TASK ::
Copy each line from the data that has the word "jnews" in it.

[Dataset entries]
------

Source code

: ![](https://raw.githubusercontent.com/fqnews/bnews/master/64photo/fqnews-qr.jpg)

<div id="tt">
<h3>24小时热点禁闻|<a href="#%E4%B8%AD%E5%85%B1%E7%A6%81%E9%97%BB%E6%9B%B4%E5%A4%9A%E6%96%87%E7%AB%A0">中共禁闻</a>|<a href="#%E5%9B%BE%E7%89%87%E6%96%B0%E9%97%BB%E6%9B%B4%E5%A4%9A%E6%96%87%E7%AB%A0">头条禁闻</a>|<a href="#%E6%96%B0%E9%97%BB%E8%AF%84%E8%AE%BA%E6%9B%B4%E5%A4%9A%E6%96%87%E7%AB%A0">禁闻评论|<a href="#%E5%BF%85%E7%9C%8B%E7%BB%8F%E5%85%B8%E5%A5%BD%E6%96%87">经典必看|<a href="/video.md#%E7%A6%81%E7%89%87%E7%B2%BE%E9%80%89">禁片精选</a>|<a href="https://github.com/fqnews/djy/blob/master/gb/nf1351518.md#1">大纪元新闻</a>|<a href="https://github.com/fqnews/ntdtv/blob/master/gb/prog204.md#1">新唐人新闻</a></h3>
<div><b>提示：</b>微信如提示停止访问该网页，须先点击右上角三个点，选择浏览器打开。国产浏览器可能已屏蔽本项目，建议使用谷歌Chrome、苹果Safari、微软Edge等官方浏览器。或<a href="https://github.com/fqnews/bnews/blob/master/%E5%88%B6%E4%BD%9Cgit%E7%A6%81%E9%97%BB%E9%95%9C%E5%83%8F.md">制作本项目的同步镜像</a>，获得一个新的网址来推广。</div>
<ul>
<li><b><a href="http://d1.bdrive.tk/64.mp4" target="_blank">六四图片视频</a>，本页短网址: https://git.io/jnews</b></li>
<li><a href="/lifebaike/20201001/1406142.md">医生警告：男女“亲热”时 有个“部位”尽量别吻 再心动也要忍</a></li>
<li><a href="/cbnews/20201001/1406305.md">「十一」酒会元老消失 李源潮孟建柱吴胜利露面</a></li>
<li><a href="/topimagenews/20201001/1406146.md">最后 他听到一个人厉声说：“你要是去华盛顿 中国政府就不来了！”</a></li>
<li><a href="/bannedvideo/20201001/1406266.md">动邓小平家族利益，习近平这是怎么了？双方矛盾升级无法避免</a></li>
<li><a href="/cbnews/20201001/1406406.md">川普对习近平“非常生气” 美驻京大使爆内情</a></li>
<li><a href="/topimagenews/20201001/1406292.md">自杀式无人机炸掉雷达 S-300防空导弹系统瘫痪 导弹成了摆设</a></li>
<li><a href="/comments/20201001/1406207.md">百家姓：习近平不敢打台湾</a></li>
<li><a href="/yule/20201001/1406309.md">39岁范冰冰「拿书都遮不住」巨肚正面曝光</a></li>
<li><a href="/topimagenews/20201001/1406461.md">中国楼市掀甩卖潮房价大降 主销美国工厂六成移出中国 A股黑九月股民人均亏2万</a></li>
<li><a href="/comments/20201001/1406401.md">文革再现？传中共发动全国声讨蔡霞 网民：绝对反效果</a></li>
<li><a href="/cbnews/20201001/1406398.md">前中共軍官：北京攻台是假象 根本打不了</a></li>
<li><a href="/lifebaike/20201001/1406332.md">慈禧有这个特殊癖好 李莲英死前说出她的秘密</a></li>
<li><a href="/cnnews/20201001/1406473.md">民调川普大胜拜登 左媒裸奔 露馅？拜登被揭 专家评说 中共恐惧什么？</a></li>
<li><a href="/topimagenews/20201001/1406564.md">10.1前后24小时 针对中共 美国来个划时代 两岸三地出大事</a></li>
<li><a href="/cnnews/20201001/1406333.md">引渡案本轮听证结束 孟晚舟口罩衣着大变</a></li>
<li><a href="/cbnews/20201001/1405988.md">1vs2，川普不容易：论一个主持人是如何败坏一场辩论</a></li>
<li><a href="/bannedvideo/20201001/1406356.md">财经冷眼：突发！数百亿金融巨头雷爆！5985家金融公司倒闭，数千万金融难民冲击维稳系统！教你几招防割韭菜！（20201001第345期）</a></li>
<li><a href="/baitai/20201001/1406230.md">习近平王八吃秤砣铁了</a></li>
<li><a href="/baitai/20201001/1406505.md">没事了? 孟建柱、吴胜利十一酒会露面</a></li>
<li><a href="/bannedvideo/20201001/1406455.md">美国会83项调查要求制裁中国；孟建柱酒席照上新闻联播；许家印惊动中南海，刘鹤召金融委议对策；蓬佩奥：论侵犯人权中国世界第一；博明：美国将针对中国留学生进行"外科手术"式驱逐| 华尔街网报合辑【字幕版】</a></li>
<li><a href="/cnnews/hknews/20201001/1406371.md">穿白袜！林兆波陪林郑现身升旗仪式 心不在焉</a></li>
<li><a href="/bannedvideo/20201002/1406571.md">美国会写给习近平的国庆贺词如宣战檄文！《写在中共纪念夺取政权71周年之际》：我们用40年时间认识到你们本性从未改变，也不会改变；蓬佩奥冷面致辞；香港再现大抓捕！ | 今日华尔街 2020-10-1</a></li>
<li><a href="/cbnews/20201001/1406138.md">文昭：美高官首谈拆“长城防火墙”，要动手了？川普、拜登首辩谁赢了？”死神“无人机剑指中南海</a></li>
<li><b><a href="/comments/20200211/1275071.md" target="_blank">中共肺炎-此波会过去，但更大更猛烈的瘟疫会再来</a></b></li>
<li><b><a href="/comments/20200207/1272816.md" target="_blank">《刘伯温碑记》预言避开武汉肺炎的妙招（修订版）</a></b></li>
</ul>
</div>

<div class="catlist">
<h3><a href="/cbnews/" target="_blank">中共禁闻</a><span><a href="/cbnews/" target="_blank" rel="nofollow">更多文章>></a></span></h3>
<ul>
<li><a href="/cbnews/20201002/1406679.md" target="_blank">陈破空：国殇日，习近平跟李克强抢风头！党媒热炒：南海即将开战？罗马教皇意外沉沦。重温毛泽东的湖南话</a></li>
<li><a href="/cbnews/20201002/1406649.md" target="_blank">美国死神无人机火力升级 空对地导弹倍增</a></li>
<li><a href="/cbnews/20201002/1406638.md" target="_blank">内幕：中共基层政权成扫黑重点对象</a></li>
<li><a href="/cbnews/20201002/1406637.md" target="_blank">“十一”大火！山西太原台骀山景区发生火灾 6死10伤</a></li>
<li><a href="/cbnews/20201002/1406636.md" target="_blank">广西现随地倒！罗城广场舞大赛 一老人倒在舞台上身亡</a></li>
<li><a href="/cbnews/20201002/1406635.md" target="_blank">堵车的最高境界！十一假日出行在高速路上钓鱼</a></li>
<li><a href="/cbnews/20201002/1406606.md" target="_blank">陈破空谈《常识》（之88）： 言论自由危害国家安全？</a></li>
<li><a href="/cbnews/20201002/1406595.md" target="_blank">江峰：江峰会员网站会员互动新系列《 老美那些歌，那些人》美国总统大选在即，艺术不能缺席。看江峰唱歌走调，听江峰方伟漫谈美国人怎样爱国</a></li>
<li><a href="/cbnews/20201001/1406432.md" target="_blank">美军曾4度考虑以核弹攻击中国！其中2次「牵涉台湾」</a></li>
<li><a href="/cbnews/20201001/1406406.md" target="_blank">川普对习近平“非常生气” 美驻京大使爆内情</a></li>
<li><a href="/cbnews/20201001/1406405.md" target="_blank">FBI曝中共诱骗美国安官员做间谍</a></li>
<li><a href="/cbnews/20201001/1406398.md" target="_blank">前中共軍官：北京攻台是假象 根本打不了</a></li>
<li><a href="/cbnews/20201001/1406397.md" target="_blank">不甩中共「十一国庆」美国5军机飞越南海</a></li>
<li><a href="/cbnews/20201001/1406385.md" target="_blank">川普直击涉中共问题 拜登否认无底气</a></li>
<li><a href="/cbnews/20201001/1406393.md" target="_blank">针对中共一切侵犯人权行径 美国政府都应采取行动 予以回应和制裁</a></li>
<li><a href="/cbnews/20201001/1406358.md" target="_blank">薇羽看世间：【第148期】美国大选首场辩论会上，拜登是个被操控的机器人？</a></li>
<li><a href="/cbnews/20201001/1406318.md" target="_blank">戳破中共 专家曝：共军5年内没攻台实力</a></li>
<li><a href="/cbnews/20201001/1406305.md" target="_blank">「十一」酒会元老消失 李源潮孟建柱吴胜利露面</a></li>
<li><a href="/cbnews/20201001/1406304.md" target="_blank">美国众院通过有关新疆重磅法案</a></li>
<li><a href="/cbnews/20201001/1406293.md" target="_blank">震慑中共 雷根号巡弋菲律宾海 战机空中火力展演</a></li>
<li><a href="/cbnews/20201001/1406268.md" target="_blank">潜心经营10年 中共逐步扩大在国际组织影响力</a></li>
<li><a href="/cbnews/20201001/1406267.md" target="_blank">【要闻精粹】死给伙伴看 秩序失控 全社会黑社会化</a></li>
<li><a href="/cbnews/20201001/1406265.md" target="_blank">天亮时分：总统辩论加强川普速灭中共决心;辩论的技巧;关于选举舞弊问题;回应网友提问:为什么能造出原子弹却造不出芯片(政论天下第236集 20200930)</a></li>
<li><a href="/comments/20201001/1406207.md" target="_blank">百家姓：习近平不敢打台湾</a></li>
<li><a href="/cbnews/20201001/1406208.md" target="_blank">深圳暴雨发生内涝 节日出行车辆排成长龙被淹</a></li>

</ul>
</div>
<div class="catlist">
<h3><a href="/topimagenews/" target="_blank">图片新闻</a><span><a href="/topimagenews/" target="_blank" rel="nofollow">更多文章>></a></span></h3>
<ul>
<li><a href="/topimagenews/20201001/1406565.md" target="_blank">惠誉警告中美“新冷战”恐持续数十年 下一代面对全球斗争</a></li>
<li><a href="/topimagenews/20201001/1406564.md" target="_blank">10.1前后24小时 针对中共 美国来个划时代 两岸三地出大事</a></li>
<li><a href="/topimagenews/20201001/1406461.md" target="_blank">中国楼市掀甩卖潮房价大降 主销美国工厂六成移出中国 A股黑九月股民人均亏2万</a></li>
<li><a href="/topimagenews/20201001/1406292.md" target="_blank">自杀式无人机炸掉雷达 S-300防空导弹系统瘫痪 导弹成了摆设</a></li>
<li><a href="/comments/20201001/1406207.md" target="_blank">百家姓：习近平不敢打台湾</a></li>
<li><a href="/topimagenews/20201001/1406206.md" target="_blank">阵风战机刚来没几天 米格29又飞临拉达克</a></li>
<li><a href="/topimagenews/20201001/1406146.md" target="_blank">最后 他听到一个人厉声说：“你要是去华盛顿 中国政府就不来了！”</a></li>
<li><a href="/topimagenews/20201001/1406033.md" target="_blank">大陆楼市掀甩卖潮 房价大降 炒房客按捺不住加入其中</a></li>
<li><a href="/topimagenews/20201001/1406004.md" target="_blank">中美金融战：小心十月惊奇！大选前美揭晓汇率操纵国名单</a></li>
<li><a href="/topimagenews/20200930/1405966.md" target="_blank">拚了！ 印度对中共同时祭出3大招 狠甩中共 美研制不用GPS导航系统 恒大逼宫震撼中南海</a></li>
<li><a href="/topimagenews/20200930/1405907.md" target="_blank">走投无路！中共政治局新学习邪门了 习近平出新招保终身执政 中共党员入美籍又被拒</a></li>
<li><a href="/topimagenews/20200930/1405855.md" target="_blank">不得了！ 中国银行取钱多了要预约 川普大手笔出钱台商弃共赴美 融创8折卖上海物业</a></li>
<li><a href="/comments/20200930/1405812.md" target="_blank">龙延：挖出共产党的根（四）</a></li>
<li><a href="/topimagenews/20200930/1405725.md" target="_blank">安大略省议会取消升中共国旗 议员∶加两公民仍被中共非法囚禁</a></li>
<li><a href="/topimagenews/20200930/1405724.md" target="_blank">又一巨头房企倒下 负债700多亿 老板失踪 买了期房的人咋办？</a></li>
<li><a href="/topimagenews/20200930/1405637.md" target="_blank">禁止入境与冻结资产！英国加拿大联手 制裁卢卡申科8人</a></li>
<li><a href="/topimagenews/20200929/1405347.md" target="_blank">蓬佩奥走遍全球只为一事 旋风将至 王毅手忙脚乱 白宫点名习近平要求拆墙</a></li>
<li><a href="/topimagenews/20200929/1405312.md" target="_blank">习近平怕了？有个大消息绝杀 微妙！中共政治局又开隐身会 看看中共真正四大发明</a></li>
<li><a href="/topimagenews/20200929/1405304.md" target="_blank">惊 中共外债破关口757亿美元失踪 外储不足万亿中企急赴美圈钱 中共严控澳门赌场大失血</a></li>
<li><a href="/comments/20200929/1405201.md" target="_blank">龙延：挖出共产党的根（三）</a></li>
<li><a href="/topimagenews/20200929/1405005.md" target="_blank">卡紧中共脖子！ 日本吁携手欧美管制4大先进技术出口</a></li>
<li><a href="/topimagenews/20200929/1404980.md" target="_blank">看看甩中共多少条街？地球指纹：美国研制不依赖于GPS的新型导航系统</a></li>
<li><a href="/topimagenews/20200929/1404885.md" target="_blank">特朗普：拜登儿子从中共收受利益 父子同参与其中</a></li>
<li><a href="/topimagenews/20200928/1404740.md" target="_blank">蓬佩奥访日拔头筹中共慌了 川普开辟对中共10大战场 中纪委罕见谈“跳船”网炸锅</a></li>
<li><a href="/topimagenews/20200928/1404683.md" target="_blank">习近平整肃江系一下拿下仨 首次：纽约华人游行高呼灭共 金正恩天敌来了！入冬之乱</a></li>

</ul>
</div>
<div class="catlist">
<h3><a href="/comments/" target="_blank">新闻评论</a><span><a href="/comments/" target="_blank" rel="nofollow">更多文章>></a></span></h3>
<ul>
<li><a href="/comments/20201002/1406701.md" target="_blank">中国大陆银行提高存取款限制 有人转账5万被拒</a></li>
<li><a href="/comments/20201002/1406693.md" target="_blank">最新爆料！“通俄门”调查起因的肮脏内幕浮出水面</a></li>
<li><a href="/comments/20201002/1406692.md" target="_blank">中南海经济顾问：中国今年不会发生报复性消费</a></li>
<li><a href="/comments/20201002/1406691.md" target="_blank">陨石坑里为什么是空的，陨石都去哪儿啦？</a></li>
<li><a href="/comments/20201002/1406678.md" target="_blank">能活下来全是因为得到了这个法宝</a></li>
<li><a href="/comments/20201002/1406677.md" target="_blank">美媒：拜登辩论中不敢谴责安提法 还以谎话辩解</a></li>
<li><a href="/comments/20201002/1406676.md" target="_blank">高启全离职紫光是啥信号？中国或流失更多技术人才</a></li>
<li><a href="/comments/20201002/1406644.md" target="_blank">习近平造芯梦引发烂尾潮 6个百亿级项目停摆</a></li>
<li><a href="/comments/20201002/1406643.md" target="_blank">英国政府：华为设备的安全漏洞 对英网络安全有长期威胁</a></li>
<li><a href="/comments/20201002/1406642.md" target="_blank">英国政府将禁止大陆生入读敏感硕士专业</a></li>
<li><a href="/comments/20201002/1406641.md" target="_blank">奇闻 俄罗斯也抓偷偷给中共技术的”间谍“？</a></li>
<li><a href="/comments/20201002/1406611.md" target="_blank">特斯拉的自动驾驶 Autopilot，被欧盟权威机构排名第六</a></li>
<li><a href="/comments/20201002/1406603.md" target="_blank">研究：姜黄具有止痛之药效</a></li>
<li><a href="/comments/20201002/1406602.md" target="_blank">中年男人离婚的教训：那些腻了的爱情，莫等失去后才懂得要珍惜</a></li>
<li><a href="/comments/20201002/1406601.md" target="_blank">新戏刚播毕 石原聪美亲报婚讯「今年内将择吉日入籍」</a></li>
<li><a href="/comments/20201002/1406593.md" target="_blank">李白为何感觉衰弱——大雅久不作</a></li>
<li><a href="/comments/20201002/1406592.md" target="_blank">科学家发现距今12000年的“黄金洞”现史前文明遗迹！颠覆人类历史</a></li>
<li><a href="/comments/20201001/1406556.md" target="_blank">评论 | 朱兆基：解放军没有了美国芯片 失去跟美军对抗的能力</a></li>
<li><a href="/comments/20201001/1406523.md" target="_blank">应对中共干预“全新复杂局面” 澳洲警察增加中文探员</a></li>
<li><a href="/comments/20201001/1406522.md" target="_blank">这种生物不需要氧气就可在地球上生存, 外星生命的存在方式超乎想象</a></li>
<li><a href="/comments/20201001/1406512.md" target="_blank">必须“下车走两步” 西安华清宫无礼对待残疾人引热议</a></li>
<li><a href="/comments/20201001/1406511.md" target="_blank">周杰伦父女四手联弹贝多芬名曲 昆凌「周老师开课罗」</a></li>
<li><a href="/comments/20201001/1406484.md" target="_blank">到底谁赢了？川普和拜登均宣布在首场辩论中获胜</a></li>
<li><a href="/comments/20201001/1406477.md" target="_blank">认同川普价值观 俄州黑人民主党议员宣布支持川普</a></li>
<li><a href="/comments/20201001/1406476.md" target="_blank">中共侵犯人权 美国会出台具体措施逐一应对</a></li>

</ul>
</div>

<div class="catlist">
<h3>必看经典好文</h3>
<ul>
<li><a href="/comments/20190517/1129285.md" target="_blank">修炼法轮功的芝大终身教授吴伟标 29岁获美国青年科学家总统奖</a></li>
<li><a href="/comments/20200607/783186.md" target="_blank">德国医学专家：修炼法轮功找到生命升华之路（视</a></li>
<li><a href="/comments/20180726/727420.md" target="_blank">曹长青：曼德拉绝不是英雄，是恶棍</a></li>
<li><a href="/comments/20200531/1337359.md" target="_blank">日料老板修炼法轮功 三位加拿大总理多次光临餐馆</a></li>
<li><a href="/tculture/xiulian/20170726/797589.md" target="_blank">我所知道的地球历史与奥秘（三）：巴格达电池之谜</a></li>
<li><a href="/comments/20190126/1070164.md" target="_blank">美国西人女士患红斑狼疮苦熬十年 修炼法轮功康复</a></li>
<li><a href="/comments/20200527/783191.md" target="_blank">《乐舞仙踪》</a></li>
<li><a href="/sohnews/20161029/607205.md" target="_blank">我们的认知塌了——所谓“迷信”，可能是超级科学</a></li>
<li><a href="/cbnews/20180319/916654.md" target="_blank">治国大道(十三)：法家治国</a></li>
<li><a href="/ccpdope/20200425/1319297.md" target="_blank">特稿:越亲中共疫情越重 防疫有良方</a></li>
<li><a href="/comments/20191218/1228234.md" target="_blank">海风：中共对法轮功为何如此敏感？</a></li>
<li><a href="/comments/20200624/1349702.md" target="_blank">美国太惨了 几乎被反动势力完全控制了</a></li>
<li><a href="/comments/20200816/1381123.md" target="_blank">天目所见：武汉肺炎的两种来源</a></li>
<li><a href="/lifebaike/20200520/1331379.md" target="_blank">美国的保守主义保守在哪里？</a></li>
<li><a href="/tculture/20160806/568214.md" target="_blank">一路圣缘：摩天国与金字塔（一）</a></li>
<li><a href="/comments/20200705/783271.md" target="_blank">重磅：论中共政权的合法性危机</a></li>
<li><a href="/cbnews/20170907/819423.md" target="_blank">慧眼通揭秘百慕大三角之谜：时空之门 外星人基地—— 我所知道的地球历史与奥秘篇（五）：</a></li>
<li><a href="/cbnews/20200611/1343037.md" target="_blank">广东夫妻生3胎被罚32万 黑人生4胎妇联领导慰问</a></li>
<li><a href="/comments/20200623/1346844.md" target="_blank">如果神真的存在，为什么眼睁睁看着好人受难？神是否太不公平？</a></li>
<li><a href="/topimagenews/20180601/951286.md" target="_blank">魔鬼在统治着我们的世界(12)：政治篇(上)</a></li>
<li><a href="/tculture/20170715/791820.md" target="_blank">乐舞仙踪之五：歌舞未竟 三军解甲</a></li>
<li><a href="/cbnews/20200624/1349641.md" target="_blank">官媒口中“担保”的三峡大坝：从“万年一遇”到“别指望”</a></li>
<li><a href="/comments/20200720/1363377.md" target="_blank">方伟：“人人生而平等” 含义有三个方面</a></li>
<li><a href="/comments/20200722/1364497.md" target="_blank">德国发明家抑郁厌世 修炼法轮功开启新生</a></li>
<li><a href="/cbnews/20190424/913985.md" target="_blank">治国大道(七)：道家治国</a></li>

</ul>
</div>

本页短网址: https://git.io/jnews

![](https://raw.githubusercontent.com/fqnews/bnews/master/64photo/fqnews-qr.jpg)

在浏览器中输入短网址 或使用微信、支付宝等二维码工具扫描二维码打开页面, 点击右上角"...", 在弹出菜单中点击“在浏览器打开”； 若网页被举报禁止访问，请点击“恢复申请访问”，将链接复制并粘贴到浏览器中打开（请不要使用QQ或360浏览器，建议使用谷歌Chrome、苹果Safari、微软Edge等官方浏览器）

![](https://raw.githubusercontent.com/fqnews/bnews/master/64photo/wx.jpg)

------

SOLUTION ::
<li><b><a href="http://d1.bdrive.tk/64.mp4" target="_blank">六四图片视频</a>，本页短网址: https://git.io/jnews</b></li>
本页短网址: https://git.io/jnews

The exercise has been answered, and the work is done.